ペルソナが奪い続けていた石は、闇の力を支配する「闇の石」だ。超古代文明時代から残るとされている貴重な秘石――。いつも彼らの事件の中心にあるのは闇の石だったから、記憶からすっぽり抜け落ちていたが、実はもう一つ、重要なアイテムがあった。
そう、闇の石とは反対の力を持つ「光の石」だ。
いつだったか、フタバが彼らに話していたことがあった。
「昔話なんだけど……。
その超古代文明があったとされる時代は、今以上に魔法が発達していたんだ。
なんでも魔法でできて、
どんな所にも行けて、
なんでも作れて……。
それで人々は思った。
『もっと強力な力を手に入れて、人が神になろう!』って。
そこで、人々は全ての力をつかさどる不思議な『光の石』を作った。
その石があれば、世界の全てをコントロールできる強大な力を持つ石さ……」
――今にして思えば、その話をしていたのも、フタバに憑依していたペルソナだったのかもしれない。

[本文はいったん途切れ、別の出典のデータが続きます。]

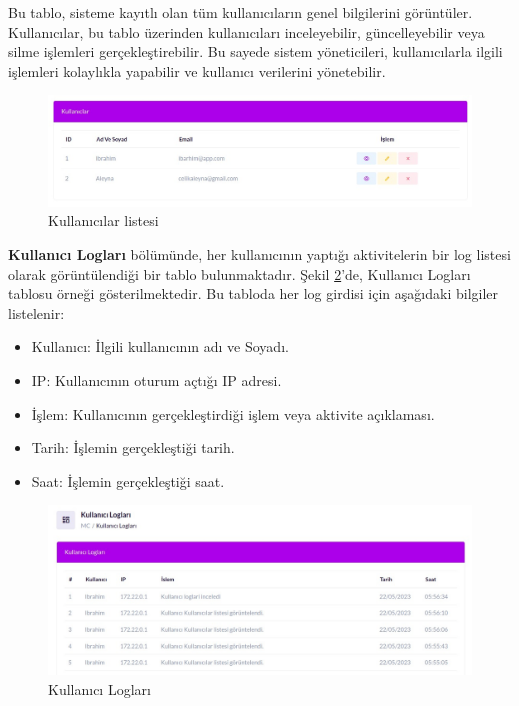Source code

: Bu tablo, sisteme kayıtlı olan tüm kullanıcıların genel bilgilerini görüntüler. Kullanıcılar, bu tablo üzerinden kullanıcıları inceleyebilir, güncelleyebilir veya silme işlemleri gerçekleştirebilir. Bu sayede sistem yöneticileri, kullanıcılarla ilgili işlemleri kolaylıkla yapabilir ve kullanıcı verilerini yönetebilir.
\begin{figure}[ht]
  \centering
  \includegraphics[width=0.6\linewidth]{images/users.jpeg}
  \caption{Kullanıcılar listesi}
  \label{fig:users}
\end{figure}

\textbf{Kullanıcı Logları} bölümünde, her kullanıcının yaptığı aktivitelerin bir log listesi olarak görüntülendiği bir tablo bulunmaktadır. Şekil \ref{fig:log}'de, Kullanıcı Logları tablosu örneği gösterilmektedir.
Bu tabloda her log girdisi için aşağıdaki bilgiler listelenir:
\begin{itemize}
  \item Kullanıcı: İlgili kullanıcının adı ve Soyadı.
  \item IP: Kullanıcının oturum açtığı IP adresi.
  \item İşlem: Kullanıcının gerçekleştirdiği işlem veya aktivite açıklaması.
  \item Tarih: İşlemin gerçekleştiği tarih.
  \item Saat: İşlemin gerçekleştiği saat.
\end{itemize}

\begin{figure}[ht]
  \centering
  \includegraphics[width=0.6\linewidth]{images/log.jpeg}
  \caption{Kullanıcı Logları}
  \label{fig:log}
\end{figure}

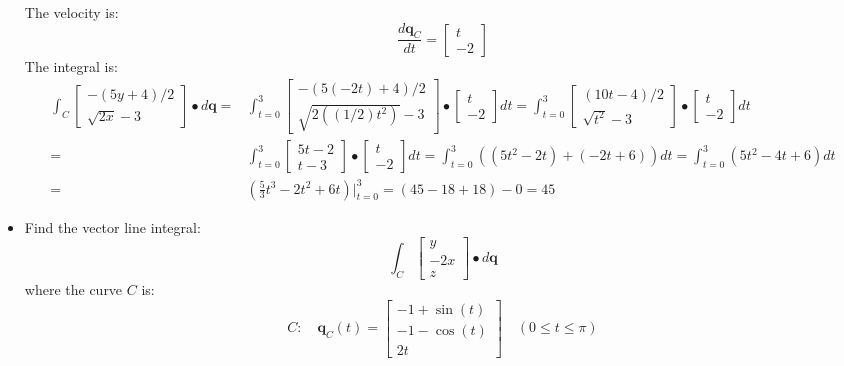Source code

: \documentclass{article}
\begin{document}
\begin{itemize}
The velocity is:
\[\frac{d\mathbf{q}_C}{dt} = \begin{bmatrix} t \\ -2 \end{bmatrix}\]
The integral is:
\begin{align*}
\int_C \begin{bmatrix} -(5y + 4)/2 \\ \sqrt{2x} - 3 \end{bmatrix} \bullet d\mathbf{q} 
= & \int_{t = 0}^3 \begin{bmatrix} -(5(-2t) + 4)/2 \\ \sqrt{2((1/2)t^2)} - 3 \end{bmatrix} \bullet \begin{bmatrix} t \\ -2 \end{bmatrix} dt  
= \int_{t = 0}^3 \begin{bmatrix} (10t - 4)/2 \\ \sqrt{t^2} - 3 \end{bmatrix} \bullet \begin{bmatrix} t \\ -2 \end{bmatrix} dt \\ 
= & \int_{t = 0}^3 \begin{bmatrix} 5t - 2 \\ t - 3 \end{bmatrix} \bullet \begin{bmatrix} t \\ -2 \end{bmatrix} dt  
= \int_{t = 0}^3 ((5t^2 - 2t) + (-2t + 6))dt  
= \int_{t = 0}^3 (5t^2 - 4t + 6)dt \\ 
= & (\frac{5}{3}t^3 - 2t^2 + 6t)\Big|_{t=0}^3 
= (45 - 18 + 18) - 0 = 45
\end{align*}

\item 
Find the vector line integral: 
\[\int_C \begin{bmatrix} y \\ -2x \\ z \end{bmatrix} \bullet d\mathbf{q}\]
where the curve \(C\) is:
\[C : \quad 
\mathbf{q}_C(t) = \begin{bmatrix} 
-1 + \sin(t) \\ -1 - \cos(t) \\ 2t  
\end{bmatrix} \quad 
(0 \leq t \leq \pi)\]


\end{itemize}
\end{document}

「そういえば、最初にボク達が探そうとしてたのって、光の石だったよねぇ……」
寮の玄関をくぐりながら、思い出すようにバンダナ頭のガイがつぶやく。昨夜ペルソナの術に飛ばされた玄関の扉はすぐに修理されたが、まだヒビは残っていた。それはペルソナの術の威力を物語っていた。
そそくさと朝食を食べ終えると、双子とその友人は早めに寮を出た。まだ寮生の多くが朝食を取っている時間だったが、彼らはいつもより早く食堂に入り、早めに出てきたのだ。そう、昨夜言われた通り、朝から校長先生に会いに行くために。
冬の訪れを感じ始める時期ではあったが、まだ季節は秋。少し冷たい空気を吸い込んで赤髪のシンは空を見上げてそれを吐いた。空は朝にしては薄暗い、どんよりとした曇り空だ。心なしか空気まで灰色に感じた。それだけ世界が薄暗く感じたのは気のせいだろうか。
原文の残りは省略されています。